Si stenta a credere alle dichiarazioni rilasciate da Gad Lerner a Mattia Feltri nell'intervista pubblicata il 18 agosto 2006 dalla STAMPA.
Non per le critiche, condivisibili ma tardive, alla politica di Massimo D'Alema, "Andreotti dilettante".
Piuttosto per una rivelazione sul fatto che in "numerosi colloqui" tra Lerner e il ministro degli Esteri italiano quest'ultimo, non ancora in carica, trovava appropriato "esordire dicendo quello che non andava negli ebrei, magari riferendosi alla sua esperienza personale: il padre della prima moglie era un rabbino".
Di recente, continua Lerner, sarebbe stato lo stesso D'Alema, ormai approdato al suo alto incarico, a ricordargli queste circostanze. 

Ecco il testo:



ROMA
Lerner, lei è un ebreo nato a Beirut ed è un giornalista di sinistra. Che pensa di D’Alema a braccetto col deputato di Hezbollah?
«Mi è dispiaciuto sul piano personale, e doppiamente. Perché conosco e stimo D’Alema da anni e perché ho considerato del tutto impropria l’opposizione dalla comunità ebraica all’ipotesi di D’Alema agli Esteri».
Pentito?
«Mi è sembrato di vedere in azione un Andreotti dilettante. D’Alema è stato impacchettato da Hezbollah anche a sua insaputa, ma se dico “Andreotti dilettante” intendo che Giulio, nella sua visione della politica, incontrava il diavolo, se necessario. Ma di notte, e passando dall’ingresso secondario».
Qualcuno ora dubita dell’equidistanza di D’Alema.
«Con lui ne ho discusso spesso, anche in incontri pubblici. E’ convinto che la nostra politica estera non possa avere collocazione che nel solco di Andreotti, che implica un rapporto privilegiato col mondo arabo. Ma dubito che la riproposizione dell’andreottismo, in una realtà mediterranea completamente mutata, sia efficace per restituire all’Italia un ruolo di mediazione. Che ci viene chiesto con forza anche dal governo israeliano. E che, messo in soffitta l’andreottismo, è un ruolo corrispondente ai nostri interessi».
Dilettantismo, ingenuità. Non c’è altro in D’Alema?
«Dietro c’è anche una sofferenza aperta e di lungo periodo tra D’Alema e Israele e tra D’Alema e il mondo ebraico. E qui manifesta i suoi danni».

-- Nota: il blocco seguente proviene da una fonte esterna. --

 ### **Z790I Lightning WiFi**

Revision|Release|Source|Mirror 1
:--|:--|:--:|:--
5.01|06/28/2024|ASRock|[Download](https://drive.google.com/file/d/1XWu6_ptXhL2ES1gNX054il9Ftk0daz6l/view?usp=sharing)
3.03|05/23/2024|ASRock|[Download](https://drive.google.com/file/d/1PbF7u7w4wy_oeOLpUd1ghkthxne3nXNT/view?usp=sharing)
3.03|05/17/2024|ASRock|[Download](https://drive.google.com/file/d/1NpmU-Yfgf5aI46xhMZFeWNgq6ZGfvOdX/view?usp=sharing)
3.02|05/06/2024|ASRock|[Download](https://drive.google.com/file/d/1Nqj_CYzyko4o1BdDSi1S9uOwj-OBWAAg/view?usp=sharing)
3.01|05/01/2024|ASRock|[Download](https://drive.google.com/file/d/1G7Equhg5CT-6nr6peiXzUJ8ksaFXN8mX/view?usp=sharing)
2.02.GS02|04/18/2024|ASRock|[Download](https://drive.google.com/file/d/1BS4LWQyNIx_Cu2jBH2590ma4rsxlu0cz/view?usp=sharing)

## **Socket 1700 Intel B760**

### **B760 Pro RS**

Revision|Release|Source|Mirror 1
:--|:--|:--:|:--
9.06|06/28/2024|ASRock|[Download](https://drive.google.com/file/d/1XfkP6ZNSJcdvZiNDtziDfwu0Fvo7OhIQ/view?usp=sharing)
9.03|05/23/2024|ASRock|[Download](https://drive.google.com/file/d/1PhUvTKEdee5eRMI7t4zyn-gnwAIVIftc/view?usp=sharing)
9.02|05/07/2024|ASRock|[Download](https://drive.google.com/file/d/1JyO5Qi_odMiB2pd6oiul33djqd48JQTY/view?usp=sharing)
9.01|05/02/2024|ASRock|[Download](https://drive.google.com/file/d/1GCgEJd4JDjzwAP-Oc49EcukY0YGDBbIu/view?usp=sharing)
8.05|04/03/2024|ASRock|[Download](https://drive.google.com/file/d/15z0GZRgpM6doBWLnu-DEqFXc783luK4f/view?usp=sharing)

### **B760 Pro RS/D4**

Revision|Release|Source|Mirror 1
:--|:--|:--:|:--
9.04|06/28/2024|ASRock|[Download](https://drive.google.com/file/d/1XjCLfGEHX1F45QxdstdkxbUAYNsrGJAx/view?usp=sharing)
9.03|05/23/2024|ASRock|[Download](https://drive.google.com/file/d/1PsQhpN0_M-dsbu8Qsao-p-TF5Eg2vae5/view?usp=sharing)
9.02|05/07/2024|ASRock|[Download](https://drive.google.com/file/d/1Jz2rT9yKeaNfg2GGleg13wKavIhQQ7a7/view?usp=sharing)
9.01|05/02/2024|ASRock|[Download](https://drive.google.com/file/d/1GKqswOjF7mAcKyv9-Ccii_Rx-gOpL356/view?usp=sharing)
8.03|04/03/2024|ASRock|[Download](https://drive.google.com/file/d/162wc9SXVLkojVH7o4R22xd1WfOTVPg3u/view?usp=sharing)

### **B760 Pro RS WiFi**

Che cosa intende con «sofferenza»?
«E’ un terreno delicato. Dobbiamo misurare le parole. Possiamo dire che D’Alema è un antisemita per scherzo».
Che vuol dire?
«Ricordo numerosi colloqui fra me e lui. Aveva un’inclinazione a esordire dicendo quello che non andava negli ebrei, magari riferendosi alla sua esperienza personale: il padre della prima moglie era un rabbino. Non ne parlerei se non lo avesse ricordato di recente lui stesso».
E che cosa diceva?
«Mi spiegava che cosa non andava negli ebrei, con tono scherzoso, paradossale ma compiaciuto, con quel gusto nel mettere in difficoltà l’interlocutore. Aveva un accento di incomprensione e distanza, sprezzante, che non lo aiuta a cancellare la caricatura che si fa di lui nel suo rapporto con gli ebrei. Al punto da farmi pensare che quella caricatura non gli dispiaccia».
Certi sentimenti nella sinistra italiana non la mettono a disagio?
«No. Non riconosco a D’Alema la titolarità del pensiero della sinistra italiana sulla questione ebraica. Nel Pci c’era Umberto Terracini. Il fratello di Emilio Sereni è morto combattendo nella guerra d’indipendenza d’Israele. Non riconosco a D’Alema la titolarità che riconosco a Vittorio Foa, e so che ci sono eredi di questa sensibilità».
Ci sono però antisionisti dichiarati, a sinistra.
«Cito con insistenza l’andreottismo perché non è una questione di sinistra. Certo, esiste un antisemitismo di sinistra in tutto il mondo e quindi anche in Italia. Ci sono aperte ostilità, penso a Diliberto, che però accentua i suoi slogan urticanti in competizione con il Bertinotti che va al Congresso degli ebrei d’Italia. Piccolezze tattiche. C’è un antisemitismo diffuso, le bandiere bruciate, l’esaltazione dei kamikaze. Ma non è di D’Alema».
Furio Colombo, sull’Unità, ha denunciato l’antisemitismo della Rai.
«Non credo che il giornalismo italiano sia diverso da quello inglese, tedesco o francese. Riflette anche passivamente la sconfitta mediatica di Israele. Quando prevedi di distruggere per via aerea le postazioni missilistiche metti nel conto la morte dei civili. E’ inevitabile».
Ci sono direttori che non riescono a far capire che la capitale di Israele è Gerusalemme, e non Tel Aviv...
«Non drammatizziamo, è la solita storia. Grazie alla lottizzazione sappiamo chi c’è in Rai, ed escono gli stereotipi cattolici, di sinistra. C’è ignoranza e pregiudizio a negare l’ebraicità di Gerusalemme. Alcuni giornalisti non lo ammettono ma credono che nella cupola del giornalismo italiano ci sia una lobby ebraica dei direttori che reagisce processando i colleghi».
Quanto le dispiace che le cose non cambino mai?
«Cambiano, invece, e in peggio. Lo dimostra il fatto che mi intervistano sempre più spesso, in quanto ebreo, a parlare di antisemitismo».